When people ask why I became a journalist, I usually tell them I was a “Watergate baby,” part of a flood of young people influenced by the Washington Post reporting that led to the resignation of President Richard M. Nixon in 1974.

It was a compelling story and inspired dreams of investigative reporting that would expose corruption and lead to a better world. My reality remained more in the world of community journalism, however. I never was much of an “investigative” reporter, but I was good at explaining and describing events, whether it was a school board meeting, a high school football game or a murder trial.

My newspaper career started at a small newspaper in Sunbury, Pa., along the Susquehanna River about 50 miles north of Harrisburg.

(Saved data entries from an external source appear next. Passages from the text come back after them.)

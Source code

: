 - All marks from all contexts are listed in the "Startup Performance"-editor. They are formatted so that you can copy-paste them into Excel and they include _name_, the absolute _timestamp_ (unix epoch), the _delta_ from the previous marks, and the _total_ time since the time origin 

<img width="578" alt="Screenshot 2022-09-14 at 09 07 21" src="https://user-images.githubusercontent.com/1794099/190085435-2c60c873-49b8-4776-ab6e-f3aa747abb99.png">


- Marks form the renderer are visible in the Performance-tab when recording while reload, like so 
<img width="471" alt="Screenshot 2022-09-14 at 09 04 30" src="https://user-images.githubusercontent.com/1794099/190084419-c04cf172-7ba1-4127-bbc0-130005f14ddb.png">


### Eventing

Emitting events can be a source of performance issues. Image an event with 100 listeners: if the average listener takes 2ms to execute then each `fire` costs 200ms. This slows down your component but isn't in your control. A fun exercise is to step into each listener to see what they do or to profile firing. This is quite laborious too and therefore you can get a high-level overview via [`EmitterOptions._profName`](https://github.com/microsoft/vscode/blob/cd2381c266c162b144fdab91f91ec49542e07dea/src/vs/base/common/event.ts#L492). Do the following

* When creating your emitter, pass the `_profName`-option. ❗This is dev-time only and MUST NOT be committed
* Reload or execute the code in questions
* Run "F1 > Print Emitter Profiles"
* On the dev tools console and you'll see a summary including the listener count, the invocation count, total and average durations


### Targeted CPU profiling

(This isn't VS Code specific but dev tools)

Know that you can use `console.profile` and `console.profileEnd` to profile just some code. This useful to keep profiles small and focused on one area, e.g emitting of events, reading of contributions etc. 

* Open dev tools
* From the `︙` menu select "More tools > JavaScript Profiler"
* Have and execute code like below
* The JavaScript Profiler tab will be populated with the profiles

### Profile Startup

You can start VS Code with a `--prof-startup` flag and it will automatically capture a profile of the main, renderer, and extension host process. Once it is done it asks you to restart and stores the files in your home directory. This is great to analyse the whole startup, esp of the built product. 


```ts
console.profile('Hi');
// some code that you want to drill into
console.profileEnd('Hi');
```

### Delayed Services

Along with the usual meetings, police reports, fires and accidents, reporters at small newspapers spend a fair amount of time writing about and taking pictures of community events, festivals, carnivals, graduations, school plays and all manner of “non” newsy stuff.

A former colleague, John L. Moore (@johnleonmoore), reminded me the other day how important the coverage of those small events can be to the people who are involved. John, who was my city editor and managing editor at The Daily Item, still lives in Northumberland, a town across the North Branch of the Susquehanna from Sunbury, He attended a viewing for a neighbor a few weeks ago and sent me a note to tell me about a photograph he noticed among a group of pictures of the deceased.

It was a newspaper clipping of a photo taken in the late ’70s. It showed John’s neighbor helping to set up the King Street Park for Northumberland’s annual Pineknotter Days festival. The photographer? Me.

When John first wrote me about it, I joked that I hoped it was better than most of the photos I took for The Daily Item. In those days, we reporters carried cameras, too. John very kindly wrote back that “The photo was a very nice shot of two people — one was my neighbor — setting up a pole for a booth. The picture gave a clear view of the faces. I can see why somebody clipped & saved it.”

John’s note touched me in a way I would have never expected 35 years ago, when I probably grumbled that the assignment wasn’t “real” journalism. Now I find myself grateful that I captured an image, a moment, that somehow represented something important in this person’s life.

I used to tell people that the journalism we did at small newspapers was just as important to our community as the journalism the New York Times did for its community. I was right, but I didn’t understand why until now.